Look through the data below and extract, unchanged, the lines from the one that contains "and software issues." to the one that contains "can type fast", both included.

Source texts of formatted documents
# # # # #

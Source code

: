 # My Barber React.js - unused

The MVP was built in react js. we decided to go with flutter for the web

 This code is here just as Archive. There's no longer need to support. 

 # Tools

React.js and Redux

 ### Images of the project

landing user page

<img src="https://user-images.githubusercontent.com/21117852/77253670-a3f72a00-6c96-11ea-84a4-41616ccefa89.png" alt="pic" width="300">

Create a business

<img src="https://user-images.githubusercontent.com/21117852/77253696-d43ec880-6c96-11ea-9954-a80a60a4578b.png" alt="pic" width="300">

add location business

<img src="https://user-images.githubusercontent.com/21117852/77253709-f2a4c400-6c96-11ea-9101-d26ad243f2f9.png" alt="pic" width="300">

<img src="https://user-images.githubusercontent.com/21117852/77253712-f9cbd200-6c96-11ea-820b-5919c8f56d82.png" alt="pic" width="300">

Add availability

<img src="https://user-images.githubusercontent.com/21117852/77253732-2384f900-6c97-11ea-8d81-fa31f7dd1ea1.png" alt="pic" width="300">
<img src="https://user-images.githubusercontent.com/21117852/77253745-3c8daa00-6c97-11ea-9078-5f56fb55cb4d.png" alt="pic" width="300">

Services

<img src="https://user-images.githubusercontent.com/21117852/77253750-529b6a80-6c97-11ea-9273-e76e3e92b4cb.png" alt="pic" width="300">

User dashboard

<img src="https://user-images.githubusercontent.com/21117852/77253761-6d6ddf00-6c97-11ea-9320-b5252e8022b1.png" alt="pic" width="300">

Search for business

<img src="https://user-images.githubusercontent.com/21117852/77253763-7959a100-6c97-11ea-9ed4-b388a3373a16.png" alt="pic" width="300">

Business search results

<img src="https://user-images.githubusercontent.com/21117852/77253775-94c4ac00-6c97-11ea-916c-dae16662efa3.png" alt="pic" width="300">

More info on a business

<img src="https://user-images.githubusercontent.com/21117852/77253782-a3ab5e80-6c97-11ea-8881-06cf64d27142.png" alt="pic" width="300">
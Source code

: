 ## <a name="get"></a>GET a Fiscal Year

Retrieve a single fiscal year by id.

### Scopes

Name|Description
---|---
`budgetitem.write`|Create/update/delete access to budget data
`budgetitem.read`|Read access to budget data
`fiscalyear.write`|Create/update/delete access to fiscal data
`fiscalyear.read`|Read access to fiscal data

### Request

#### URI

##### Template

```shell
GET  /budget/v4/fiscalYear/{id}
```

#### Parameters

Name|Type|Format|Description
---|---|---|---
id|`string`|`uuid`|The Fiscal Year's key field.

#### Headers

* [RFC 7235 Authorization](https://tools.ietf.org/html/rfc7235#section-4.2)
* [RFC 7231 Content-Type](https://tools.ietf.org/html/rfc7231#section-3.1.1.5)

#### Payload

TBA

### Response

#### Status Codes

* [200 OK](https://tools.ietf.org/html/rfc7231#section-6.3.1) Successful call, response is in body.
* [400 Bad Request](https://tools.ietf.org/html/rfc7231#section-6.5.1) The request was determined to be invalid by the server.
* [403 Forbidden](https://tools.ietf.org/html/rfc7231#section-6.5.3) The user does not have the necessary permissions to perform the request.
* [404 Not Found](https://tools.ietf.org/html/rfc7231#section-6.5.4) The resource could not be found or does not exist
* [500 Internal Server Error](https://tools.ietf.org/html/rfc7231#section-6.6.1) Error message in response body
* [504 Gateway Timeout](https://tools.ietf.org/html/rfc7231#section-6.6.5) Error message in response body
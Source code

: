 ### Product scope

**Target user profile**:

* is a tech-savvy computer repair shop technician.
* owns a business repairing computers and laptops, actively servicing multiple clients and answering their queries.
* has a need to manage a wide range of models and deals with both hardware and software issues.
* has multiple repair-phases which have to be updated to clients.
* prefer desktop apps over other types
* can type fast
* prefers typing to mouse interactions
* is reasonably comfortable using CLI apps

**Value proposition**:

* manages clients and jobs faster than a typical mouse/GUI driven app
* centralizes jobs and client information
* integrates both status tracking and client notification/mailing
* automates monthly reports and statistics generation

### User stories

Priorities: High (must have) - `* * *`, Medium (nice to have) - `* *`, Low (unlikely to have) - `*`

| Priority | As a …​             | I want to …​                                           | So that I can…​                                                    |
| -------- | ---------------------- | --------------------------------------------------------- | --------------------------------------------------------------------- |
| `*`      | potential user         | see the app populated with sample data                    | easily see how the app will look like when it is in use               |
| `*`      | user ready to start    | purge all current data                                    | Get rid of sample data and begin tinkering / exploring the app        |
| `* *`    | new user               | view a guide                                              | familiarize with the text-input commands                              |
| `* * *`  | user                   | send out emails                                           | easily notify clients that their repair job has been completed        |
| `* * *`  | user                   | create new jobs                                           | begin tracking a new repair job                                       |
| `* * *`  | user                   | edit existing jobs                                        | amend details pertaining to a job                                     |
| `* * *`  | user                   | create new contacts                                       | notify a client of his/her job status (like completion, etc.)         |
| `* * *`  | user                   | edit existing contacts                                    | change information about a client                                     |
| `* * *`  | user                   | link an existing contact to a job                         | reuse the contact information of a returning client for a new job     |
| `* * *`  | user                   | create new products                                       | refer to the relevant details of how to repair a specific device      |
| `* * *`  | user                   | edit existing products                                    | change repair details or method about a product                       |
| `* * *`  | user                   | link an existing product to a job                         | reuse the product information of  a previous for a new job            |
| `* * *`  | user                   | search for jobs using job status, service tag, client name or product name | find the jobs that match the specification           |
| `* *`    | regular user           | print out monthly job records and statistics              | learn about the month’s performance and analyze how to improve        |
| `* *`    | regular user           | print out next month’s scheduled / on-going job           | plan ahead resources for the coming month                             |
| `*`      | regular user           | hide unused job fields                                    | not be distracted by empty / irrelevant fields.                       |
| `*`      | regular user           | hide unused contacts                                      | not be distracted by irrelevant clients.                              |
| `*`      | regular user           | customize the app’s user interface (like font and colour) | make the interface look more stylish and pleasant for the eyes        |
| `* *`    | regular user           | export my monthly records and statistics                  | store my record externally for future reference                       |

# # # # #

TASK RESULT
* has a need to manage a wide range of models and deals with both hardware and software issues.
* has multiple repair-phases which have to be updated to clients.
* prefer desktop apps over other types
* can type fast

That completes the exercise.